Final, final words: A job well done by the hundreds and hundreds of people who put together the weekend show, put up the money for the talent and travel and equipment, and put out a thousand-percent effort in support of this community treasure called The Lowell Folk Festival.

Final, final, final words: Is this the one weekend when downtown Lowell really functions like “a park” in answer to the familiar question, Where is the Park anyway? The blocks of preserved downtown buildings on festival weekend become the architectural props around which the story is told, as Pat Mogan way back said they would. People, not cars, owned the streets, and there was still room for needed vehicles and electric carts. The scene is more real than “Main Street” at Disney, and an authentic “adventureland” and a hint of  “tomorrowland” for people who want the good things that small cities can offer.

Friday Folk Fest Opening

My writing colleague Jack McDonough, an occasional contributor to this blog, would say this about last night: “Rain failed to dampen the spirits” of the festival-goers as the 25th annual Lowell Folk Festival rolled through downtown with its cargo of bright music, savory foods, hand-shaped craft objects, bins of joy, and nonstop parade of every kind of person you would want to meet.

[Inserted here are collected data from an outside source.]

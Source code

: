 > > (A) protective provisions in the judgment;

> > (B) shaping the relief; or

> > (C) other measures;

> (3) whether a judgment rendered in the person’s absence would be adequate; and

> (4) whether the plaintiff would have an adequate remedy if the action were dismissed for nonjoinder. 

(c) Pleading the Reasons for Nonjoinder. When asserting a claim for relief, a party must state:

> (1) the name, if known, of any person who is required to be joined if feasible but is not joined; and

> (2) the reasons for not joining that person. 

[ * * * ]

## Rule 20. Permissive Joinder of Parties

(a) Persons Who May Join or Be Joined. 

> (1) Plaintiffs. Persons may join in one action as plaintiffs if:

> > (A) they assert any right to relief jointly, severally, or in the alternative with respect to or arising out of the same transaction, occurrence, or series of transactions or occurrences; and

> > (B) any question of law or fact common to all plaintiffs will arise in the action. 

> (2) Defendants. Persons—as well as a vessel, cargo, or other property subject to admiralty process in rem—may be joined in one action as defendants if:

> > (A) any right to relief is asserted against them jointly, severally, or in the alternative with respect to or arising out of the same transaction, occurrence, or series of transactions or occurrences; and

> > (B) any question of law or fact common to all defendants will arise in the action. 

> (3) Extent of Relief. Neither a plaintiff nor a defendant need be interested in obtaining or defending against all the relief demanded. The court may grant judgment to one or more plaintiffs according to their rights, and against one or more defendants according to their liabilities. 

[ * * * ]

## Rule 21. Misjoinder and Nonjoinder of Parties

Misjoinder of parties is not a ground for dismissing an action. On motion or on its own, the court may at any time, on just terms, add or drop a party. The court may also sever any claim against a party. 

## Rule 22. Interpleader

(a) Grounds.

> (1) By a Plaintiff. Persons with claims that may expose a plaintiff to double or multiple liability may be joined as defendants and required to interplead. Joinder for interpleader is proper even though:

The opening ceremony featured a big shout-out to the late Chrysandra “Sandy” Walter, the National Park Superintendent whose idea it was in 1986 to produce a big folk festival on the stage set of brick and cobblestone in the historic district. Sandy rounded up the local help and delivered the first folk festival in 1987. Lowell artist Bill Giavis presented a portrait of Sandy and her friend Pat Crane to current Supt. Michael Creasey for the permanent art collection of the Lowell Park. I was charged with introducing the founding leaders of the festival, and will post my full remarks here later for the record.

Sandy Walter

Reports of infectious elation from the Dance Pavilion on Dutton Street flowed in to the booth attendants at Boarding House Park as the Quebe Sisters on stage harmonized in Texa-billy tones and Dervish pumped up the Irish volume. I don’t know if being at the 25th festival influenced my focus of attention, but I saw and met an inordinate number of people who were veteran volunteers or attendees. There was a reunion atmosphere last night. Former National Park staff members returning to the fold, food booth workers whose roots go back to the Zenny Sperounis ethnic shindigs at Lucy Larcom Park, and repeat attendees from the ’80s, ’90s, and ’00s. There was a rain-burst just after 9 p.m. that thinned out the crowd, but plenty of people stuck around until closing.

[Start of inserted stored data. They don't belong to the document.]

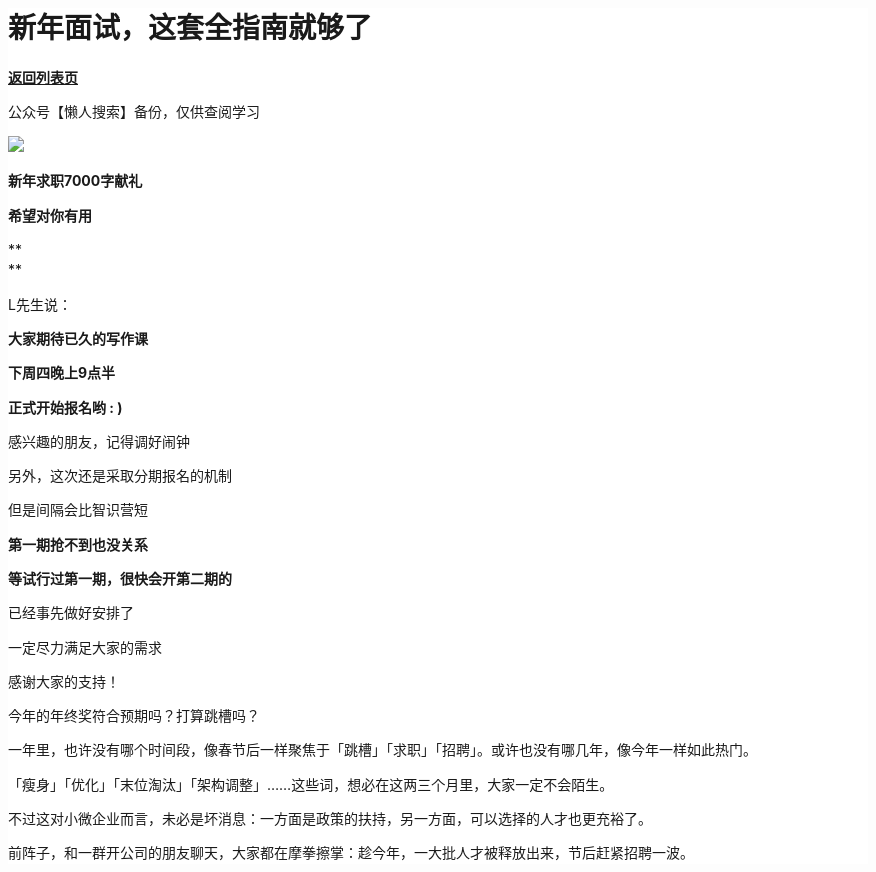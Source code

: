 # 新年面试，这套全指南就够了

[**返回列表页**](/gzh/L先生说)

公众号【懒人搜索】备份，仅供查阅学习

![](https://mmbiz.qpic.cn/mmbiz_jpg/yWXmuSFeCk37icTpbXRVDwaRrdib5z9SU4zBLDZNe2wwRtpsMJ2l5C6Js9chkIVAV4DJqYorCQsjy03Sw8jic2Ojg/640?wx_fmt=jpeg)

  

**新年求职7000字献礼**

**希望对你有用**

**  
**

  

L先生说：

**大家期待已久的写作课**

**下周四晚上9点半**

**正式开始报名哟 : )**

感兴趣的朋友，记得调好闹钟  

  

另外，这次还是采取分期报名的机制

但是间隔会比智识营短

**第一期抢不到也没关系**

**等试行过第一期，很快会开第二期的**

已经事先做好安排了

一定尽力满足大家的需求

感谢大家的支持！  

  

  

今年的年终奖符合预期吗？打算跳槽吗？

  

一年里，也许没有哪个时间段，像春节后一样聚焦于「跳槽」「求职」「招聘」。或许也没有哪几年，像今年一样如此热门。

  

「瘦身」「优化」「末位淘汰」「架构调整」……这些词，想必在这两三个月里，大家一定不会陌生。

  

不过这对小微企业而言，未必是坏消息：一方面是政策的扶持，另一方面，可以选择的人才也更充裕了。

  

前阵子，和一群开公司的朋友聊天，大家都在摩拳擦掌：趁今年，一大批人才被释放出来，节后赶紧招聘一波。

Look for our blogging colleague Nancye Tuttle’s article about opening night in the morning SUN. Her sidebar on the Sandy Walter remembrance includes an image of Bill Giavis’ painting. All weather signs are positive for today’s show. We’ll see you on the streets.

25 Years of the Lowell Folk Festival: Ten Things

1. A success from the beginning, starting with National Folk Festivals as the model in the first three years. The content was high quality, the audiences were large, and the event production was first-rate. It’s always been a work-in-progress with improvements being made as seen and needed. Changes will continue based on feedback and observations.

2. The Lowell partnership ethic.

3. Wayne Toups and Zydecajun.

4. George Price and the flashy umbrella at the head of parades.

5. A long line at the Filipino food booth.

6. Rain, occasionally.

7. The South Common concerts in the early years.

8. The growth of the “fringe festival” in downtown and uptown with local bands on alternative stages.

9. Making Merrimack Street downtown a pedestrian way.

10. People who bring their dogs to the extravaganza. And the guy with the big parrot on his shoulder.